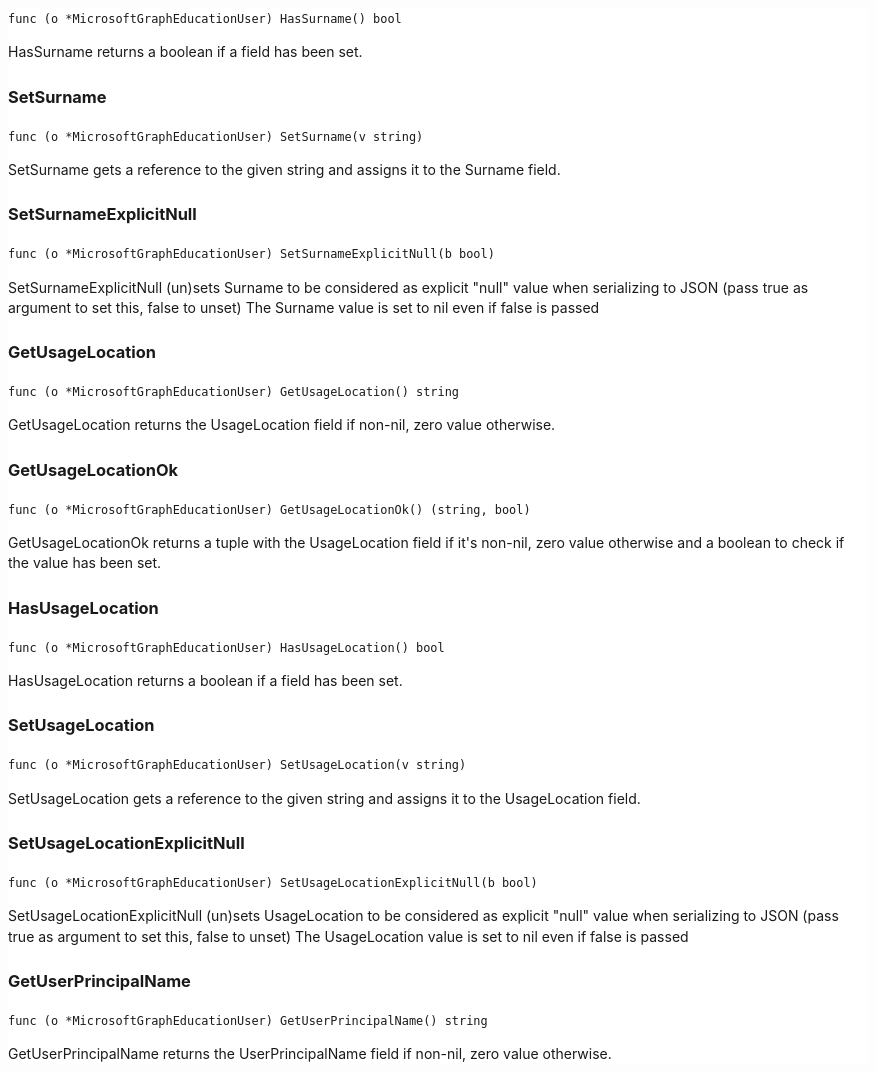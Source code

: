 `func (o *MicrosoftGraphEducationUser) HasSurname() bool`

HasSurname returns a boolean if a field has been set.

### SetSurname

`func (o *MicrosoftGraphEducationUser) SetSurname(v string)`

SetSurname gets a reference to the given string and assigns it to the Surname field.

### SetSurnameExplicitNull

`func (o *MicrosoftGraphEducationUser) SetSurnameExplicitNull(b bool)`

SetSurnameExplicitNull (un)sets Surname to be considered as explicit "null" value
when serializing to JSON (pass true as argument to set this, false to unset)
The Surname value is set to nil even if false is passed
### GetUsageLocation

`func (o *MicrosoftGraphEducationUser) GetUsageLocation() string`

GetUsageLocation returns the UsageLocation field if non-nil, zero value otherwise.

### GetUsageLocationOk

`func (o *MicrosoftGraphEducationUser) GetUsageLocationOk() (string, bool)`

GetUsageLocationOk returns a tuple with the UsageLocation field if it's non-nil, zero value otherwise
and a boolean to check if the value has been set.

### HasUsageLocation

`func (o *MicrosoftGraphEducationUser) HasUsageLocation() bool`

HasUsageLocation returns a boolean if a field has been set.

### SetUsageLocation

`func (o *MicrosoftGraphEducationUser) SetUsageLocation(v string)`

SetUsageLocation gets a reference to the given string and assigns it to the UsageLocation field.

### SetUsageLocationExplicitNull

`func (o *MicrosoftGraphEducationUser) SetUsageLocationExplicitNull(b bool)`

SetUsageLocationExplicitNull (un)sets UsageLocation to be considered as explicit "null" value
when serializing to JSON (pass true as argument to set this, false to unset)
The UsageLocation value is set to nil even if false is passed
### GetUserPrincipalName

`func (o *MicrosoftGraphEducationUser) GetUserPrincipalName() string`

GetUserPrincipalName returns the UserPrincipalName field if non-nil, zero value otherwise.
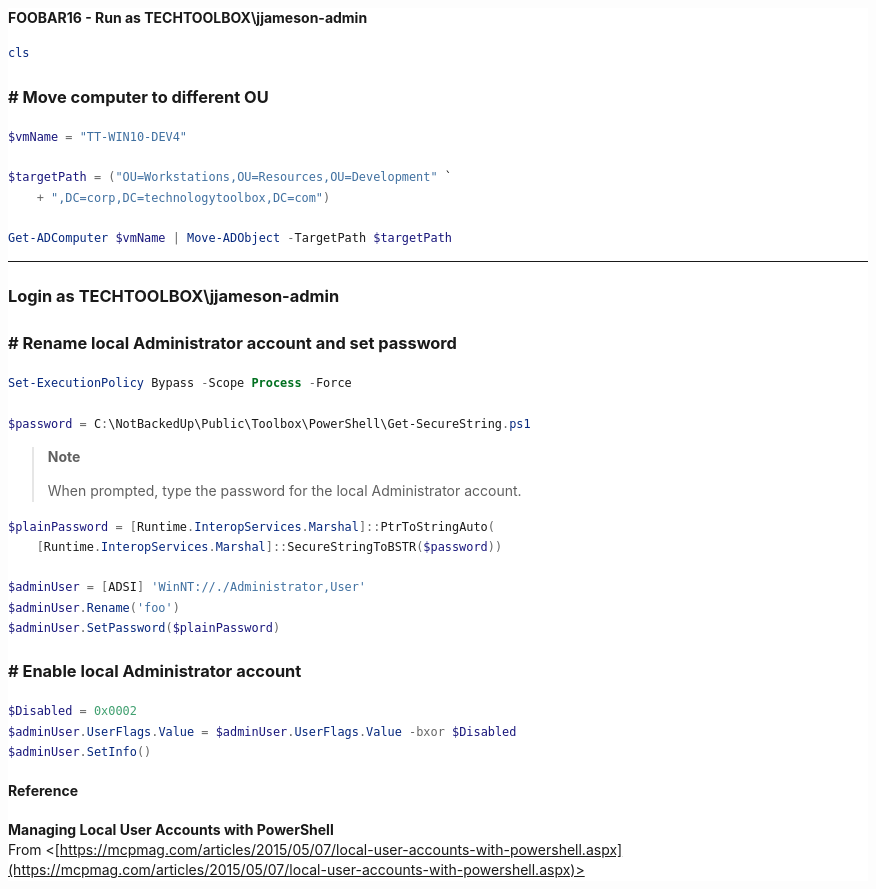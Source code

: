 
**FOOBAR16 - Run as TECHTOOLBOX\\jjameson-admin**

```PowerShell
cls
```

### # Move computer to different OU

```PowerShell
$vmName = "TT-WIN10-DEV4"

$targetPath = ("OU=Workstations,OU=Resources,OU=Development" `
    + ",DC=corp,DC=technologytoolbox,DC=com")

Get-ADComputer $vmName | Move-ADObject -TargetPath $targetPath
```

---

### Login as TECHTOOLBOX\\jjameson-admin

### # Rename local Administrator account and set password

```PowerShell
Set-ExecutionPolicy Bypass -Scope Process -Force

$password = C:\NotBackedUp\Public\Toolbox\PowerShell\Get-SecureString.ps1
```

> **Note**
>
> When prompted, type the password for the local Administrator account.

```PowerShell
$plainPassword = [Runtime.InteropServices.Marshal]::PtrToStringAuto(
    [Runtime.InteropServices.Marshal]::SecureStringToBSTR($password))

$adminUser = [ADSI] 'WinNT://./Administrator,User'
$adminUser.Rename('foo')
$adminUser.SetPassword($plainPassword)
```

### # Enable local Administrator account

```PowerShell
$Disabled = 0x0002
$adminUser.UserFlags.Value = $adminUser.UserFlags.Value -bxor $Disabled
$adminUser.SetInfo()
```

#### Reference

**Managing Local User Accounts with PowerShell**\
From <[https://mcpmag.com/articles/2015/05/07/local-user-accounts-with-powershell.aspx](https://mcpmag.com/articles/2015/05/07/local-user-accounts-with-powershell.aspx)>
***
Your task:
Each line in the records that carries "otherwise" must be copied out.

Answer area:
GetUsageLocation returns the UsageLocation field if non-nil, zero value otherwise.
GetUsageLocationOk returns a tuple with the UsageLocation field if it's non-nil, zero value otherwise
GetUserPrincipalName returns the UserPrincipalName field if non-nil, zero value otherwise.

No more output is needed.